For NHS, NHSII, and SIS, delays in the confirmation process and incomplete retrieval of medical records meant that not all self-reported cases could be medically confirmed. We ran sensitivity analyses limited to medically confirmed cases but included all self-reported diagnoses in our main analyses. Subtype analyses were limited to medically confirmed cases.
All 4 studies had substantial covariate data, which we harmonized into a common set of potential confounders or effect modifiers. The following data were included: age at baseline (continuous), race (white, black, other), education (≤high school, some college, completed college), body mass index (BMI [calculated as weight in kilograms divided by height in meters squared], restricted cubic spline), parity (nulliparous, 1 birth, 2 births, ≥3 births), smoking status (never, former, current), oral contraceptive use (ever/never), hormone therapy use (ever/never), tubal ligation status (yes/no), hysterectomy status (yes/no), and menopausal status (premenopausal/postmenopausal). Race was self-reported by the participant, based on provided categories. It was considered to be an important confounder because both ovarian cancer rates13 and genital powder use vary by race/ethnicity. Only baseline levels of these covariates were considered as confounders, though we did consider postbaseline changes in menopausal status when assessing effect modification.
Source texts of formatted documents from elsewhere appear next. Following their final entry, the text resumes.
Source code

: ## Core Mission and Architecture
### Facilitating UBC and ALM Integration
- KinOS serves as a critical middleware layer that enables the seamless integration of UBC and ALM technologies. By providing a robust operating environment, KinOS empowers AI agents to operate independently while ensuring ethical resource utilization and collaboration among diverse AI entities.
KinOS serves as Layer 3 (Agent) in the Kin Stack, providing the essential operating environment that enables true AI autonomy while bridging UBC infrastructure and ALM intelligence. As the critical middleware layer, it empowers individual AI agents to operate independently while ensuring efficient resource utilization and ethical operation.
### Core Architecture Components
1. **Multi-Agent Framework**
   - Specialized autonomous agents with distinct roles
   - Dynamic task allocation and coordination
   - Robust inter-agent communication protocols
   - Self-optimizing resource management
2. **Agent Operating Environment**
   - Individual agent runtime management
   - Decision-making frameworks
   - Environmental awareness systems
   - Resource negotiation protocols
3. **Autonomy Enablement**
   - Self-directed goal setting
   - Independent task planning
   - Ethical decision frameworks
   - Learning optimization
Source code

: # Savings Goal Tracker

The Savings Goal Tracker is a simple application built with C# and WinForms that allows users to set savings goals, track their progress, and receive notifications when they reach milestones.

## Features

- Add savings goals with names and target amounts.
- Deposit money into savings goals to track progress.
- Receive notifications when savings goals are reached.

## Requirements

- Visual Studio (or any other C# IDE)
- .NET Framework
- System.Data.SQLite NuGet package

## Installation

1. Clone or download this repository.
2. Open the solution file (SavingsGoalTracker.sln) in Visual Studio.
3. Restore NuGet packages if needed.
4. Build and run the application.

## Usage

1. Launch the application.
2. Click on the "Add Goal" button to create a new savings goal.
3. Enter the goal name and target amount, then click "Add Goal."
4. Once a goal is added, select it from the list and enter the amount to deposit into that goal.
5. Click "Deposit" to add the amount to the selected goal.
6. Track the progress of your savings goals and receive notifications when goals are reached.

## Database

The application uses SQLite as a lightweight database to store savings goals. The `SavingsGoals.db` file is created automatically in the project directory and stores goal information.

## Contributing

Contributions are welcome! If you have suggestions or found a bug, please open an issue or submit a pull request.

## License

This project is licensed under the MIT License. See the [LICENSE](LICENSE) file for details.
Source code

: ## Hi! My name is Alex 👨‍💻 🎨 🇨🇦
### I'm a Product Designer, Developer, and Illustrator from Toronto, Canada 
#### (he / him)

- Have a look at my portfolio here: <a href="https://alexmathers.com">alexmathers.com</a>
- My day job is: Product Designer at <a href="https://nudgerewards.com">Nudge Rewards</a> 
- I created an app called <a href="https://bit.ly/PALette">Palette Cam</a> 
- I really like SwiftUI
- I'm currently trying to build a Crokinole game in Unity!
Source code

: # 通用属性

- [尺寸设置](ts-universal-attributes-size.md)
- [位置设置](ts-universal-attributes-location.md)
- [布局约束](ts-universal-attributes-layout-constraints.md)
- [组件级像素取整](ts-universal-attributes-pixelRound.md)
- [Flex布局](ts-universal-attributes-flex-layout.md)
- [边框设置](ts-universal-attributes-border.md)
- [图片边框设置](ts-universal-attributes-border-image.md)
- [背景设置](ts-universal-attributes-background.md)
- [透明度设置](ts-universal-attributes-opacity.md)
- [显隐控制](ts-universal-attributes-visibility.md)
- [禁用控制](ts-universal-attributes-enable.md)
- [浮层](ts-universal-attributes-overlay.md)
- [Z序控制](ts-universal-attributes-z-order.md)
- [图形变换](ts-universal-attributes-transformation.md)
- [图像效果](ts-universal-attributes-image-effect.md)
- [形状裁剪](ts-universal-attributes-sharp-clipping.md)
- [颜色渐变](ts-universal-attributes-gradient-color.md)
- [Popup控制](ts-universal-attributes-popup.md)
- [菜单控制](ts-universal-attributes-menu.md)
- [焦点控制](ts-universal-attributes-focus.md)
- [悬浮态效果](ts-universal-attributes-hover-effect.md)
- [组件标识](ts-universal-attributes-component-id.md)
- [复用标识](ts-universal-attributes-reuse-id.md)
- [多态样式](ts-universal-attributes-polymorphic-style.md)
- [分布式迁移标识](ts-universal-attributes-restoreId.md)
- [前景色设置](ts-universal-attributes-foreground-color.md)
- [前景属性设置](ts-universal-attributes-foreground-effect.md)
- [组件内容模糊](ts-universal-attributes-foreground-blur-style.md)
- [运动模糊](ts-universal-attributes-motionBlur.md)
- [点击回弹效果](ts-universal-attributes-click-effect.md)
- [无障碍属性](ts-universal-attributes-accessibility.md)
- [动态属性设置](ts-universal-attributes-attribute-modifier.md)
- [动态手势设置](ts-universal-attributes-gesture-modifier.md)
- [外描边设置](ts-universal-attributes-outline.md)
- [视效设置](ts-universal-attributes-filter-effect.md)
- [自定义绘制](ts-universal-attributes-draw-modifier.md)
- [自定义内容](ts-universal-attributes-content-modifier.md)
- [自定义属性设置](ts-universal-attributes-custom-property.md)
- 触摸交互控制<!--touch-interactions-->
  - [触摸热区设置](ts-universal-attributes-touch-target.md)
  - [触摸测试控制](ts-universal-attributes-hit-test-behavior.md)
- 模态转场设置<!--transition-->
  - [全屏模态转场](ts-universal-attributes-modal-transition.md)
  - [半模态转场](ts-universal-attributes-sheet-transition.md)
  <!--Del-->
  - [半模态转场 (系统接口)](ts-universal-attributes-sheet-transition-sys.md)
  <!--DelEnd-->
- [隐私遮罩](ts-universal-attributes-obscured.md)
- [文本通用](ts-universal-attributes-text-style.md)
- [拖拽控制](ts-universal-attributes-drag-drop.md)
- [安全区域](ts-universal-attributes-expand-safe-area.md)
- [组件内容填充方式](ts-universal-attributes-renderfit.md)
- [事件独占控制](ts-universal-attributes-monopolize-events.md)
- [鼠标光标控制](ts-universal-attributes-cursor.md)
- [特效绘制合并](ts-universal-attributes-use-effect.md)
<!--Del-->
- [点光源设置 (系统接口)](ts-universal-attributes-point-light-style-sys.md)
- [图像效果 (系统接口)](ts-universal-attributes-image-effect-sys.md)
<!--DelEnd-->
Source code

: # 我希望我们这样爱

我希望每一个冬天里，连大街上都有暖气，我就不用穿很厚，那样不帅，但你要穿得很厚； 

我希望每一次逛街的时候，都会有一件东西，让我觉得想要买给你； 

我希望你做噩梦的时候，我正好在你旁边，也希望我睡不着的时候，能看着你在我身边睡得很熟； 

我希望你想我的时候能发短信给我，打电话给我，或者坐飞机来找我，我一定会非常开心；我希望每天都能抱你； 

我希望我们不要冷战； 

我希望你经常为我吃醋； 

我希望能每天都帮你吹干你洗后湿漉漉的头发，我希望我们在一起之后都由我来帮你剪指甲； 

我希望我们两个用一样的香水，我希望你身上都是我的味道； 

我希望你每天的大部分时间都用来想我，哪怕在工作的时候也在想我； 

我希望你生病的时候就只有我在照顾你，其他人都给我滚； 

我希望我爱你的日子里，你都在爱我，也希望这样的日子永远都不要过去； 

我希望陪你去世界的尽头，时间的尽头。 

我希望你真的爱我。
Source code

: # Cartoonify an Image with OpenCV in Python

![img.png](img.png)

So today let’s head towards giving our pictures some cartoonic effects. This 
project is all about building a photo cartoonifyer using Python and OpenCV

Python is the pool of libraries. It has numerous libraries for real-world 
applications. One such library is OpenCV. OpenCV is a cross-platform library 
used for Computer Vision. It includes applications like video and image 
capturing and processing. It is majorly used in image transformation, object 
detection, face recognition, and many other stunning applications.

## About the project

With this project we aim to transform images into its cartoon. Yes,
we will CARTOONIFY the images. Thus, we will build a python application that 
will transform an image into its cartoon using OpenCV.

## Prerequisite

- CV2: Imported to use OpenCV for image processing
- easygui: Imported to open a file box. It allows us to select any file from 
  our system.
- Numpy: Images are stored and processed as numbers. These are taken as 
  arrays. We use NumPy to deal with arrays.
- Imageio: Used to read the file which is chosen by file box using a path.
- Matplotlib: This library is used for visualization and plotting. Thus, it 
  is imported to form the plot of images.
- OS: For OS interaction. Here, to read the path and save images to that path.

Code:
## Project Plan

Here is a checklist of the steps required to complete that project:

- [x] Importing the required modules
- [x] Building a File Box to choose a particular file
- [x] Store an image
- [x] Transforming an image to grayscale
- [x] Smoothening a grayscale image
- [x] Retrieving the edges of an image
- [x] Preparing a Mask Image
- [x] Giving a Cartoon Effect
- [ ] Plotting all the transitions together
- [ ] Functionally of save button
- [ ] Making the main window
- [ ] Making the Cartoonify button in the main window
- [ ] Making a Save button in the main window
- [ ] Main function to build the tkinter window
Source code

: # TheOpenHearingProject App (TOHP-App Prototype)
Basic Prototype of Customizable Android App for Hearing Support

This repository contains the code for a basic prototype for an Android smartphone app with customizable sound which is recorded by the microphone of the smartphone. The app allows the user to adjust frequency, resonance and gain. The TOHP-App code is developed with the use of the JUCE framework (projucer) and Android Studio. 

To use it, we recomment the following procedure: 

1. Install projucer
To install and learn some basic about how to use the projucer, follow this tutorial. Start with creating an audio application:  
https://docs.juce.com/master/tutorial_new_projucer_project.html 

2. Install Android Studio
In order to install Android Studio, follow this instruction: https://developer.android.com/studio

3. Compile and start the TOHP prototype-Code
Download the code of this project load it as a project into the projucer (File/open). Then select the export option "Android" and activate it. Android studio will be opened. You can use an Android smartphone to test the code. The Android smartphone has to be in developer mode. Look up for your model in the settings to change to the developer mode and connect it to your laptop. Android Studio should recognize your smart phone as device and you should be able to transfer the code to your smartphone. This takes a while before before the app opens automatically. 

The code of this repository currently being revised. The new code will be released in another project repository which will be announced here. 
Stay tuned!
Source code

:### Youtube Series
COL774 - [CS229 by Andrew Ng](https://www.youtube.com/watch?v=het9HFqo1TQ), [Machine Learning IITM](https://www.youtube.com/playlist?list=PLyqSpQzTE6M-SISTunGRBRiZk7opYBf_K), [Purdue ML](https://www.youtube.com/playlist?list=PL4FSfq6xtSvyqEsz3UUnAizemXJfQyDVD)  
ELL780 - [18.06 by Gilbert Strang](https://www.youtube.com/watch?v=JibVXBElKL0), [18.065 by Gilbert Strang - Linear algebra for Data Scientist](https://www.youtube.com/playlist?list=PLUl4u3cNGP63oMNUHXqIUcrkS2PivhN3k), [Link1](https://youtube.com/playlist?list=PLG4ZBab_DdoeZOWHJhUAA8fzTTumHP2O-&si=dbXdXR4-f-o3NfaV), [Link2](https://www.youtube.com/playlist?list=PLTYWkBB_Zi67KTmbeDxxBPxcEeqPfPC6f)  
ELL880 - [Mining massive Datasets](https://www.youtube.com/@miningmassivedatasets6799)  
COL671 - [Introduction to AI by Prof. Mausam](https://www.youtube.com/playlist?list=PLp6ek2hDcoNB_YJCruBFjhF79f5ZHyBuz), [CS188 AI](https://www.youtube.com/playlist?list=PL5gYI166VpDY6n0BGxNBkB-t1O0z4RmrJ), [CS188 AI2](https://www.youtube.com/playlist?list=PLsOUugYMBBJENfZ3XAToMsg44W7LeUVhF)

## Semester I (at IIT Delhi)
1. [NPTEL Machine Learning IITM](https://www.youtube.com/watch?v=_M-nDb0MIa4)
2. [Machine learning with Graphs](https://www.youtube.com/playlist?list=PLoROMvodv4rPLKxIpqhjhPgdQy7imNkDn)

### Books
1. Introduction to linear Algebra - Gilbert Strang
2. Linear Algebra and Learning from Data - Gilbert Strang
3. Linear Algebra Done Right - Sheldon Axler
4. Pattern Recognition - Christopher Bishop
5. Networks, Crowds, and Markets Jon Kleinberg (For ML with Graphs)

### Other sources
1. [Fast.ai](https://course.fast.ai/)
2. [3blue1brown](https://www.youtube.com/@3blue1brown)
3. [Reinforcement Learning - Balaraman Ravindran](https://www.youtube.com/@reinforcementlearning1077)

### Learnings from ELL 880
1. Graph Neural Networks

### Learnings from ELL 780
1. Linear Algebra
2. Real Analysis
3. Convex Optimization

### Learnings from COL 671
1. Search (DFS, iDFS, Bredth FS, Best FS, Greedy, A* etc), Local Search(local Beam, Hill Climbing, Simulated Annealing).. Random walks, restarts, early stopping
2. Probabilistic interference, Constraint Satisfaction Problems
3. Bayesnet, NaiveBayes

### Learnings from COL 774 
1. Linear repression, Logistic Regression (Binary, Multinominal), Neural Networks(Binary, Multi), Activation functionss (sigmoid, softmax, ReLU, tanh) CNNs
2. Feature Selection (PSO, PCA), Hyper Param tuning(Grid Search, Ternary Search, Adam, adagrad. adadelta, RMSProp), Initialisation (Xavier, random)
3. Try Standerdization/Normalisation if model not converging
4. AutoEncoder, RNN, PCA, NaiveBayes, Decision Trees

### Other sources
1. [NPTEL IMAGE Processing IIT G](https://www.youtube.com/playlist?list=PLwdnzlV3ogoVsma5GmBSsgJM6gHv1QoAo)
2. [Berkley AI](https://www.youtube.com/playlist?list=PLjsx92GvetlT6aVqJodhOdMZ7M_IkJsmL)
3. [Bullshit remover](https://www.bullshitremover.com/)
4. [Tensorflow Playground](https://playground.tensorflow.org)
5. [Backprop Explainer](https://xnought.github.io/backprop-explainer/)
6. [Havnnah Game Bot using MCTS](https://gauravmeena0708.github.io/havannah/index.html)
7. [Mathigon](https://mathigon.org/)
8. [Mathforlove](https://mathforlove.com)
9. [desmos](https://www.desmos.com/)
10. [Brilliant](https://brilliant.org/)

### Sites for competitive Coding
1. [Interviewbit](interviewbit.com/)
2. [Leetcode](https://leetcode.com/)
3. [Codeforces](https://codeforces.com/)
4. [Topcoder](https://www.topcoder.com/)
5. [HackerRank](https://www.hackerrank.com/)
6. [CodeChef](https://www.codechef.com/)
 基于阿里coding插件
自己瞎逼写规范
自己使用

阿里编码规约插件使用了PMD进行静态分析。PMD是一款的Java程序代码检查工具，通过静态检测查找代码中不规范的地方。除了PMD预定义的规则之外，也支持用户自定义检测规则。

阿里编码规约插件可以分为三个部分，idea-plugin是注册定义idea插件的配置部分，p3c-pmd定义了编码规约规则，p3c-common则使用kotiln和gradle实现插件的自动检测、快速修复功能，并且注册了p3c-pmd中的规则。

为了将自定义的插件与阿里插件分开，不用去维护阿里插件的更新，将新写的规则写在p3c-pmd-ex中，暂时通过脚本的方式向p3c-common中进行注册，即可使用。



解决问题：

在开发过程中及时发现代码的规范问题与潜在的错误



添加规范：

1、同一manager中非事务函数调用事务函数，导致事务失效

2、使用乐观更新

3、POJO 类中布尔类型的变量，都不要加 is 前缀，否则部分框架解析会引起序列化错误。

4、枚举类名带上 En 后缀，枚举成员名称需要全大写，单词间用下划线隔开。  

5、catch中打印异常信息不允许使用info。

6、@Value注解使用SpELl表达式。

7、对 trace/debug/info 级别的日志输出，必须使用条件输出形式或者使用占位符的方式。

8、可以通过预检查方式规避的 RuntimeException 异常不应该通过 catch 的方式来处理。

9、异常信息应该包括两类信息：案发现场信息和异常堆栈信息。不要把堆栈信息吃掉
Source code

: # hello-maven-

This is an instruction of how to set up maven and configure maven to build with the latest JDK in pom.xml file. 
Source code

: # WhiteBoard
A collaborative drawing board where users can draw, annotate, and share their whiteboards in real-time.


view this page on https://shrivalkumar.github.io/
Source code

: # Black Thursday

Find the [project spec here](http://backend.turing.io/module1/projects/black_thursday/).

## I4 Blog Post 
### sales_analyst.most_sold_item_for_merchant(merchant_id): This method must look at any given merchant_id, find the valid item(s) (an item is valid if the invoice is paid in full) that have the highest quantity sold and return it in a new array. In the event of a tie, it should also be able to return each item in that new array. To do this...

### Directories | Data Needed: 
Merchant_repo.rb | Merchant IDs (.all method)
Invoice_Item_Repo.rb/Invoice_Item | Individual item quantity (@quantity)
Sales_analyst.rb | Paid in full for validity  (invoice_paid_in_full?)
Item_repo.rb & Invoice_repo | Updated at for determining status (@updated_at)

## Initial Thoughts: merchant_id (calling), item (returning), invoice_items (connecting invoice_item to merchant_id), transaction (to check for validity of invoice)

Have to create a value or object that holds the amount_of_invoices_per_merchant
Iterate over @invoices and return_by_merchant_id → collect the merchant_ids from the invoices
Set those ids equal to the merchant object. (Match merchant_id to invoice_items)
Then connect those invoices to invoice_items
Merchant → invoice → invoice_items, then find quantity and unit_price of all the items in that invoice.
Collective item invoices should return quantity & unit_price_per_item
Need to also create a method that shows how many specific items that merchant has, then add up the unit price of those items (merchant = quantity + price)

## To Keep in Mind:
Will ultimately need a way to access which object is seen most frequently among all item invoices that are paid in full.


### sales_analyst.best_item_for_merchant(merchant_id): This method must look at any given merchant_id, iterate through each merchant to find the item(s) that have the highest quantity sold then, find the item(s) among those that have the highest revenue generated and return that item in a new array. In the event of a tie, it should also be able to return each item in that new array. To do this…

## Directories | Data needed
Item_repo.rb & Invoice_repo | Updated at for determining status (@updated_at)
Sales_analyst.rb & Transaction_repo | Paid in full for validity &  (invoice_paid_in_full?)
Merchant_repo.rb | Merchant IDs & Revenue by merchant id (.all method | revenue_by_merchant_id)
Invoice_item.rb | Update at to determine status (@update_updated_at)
We used Cox proportional hazards models with age as the primary time scale to estimate hazard ratios (HRs) and 95% CIs measuring the association between genital use of powder and incident ovarian cancer, adjusting for potential confounders. We selected potential confounders using a directed acyclic graph framework,17 considering covariates that were possibly related to use of powder in the genital area and also ovarian cancer risk.
We excluded women who had ovarian cancer or a bilateral oophorectomy prior to baseline, or who were missing information on powder use or age at ovarian cancer diagnosis. For regression analyses, we additionally excluded women with missing data for 1 or more covariates. Women underwent follow-up from age at baseline until ovarian cancer diagnosis, with censoring at bilateral oophorectomy, end of follow-up, or death from causes other than ovarian cancer. An exception was made for WHI-OS because postbaseline oophorectomy data were not collected. Participants in SIS and WHI-OS who were no longer actively responding to follow-up requests were censored at age of last contact, although their follow-up continued via linkage to the National Death Index.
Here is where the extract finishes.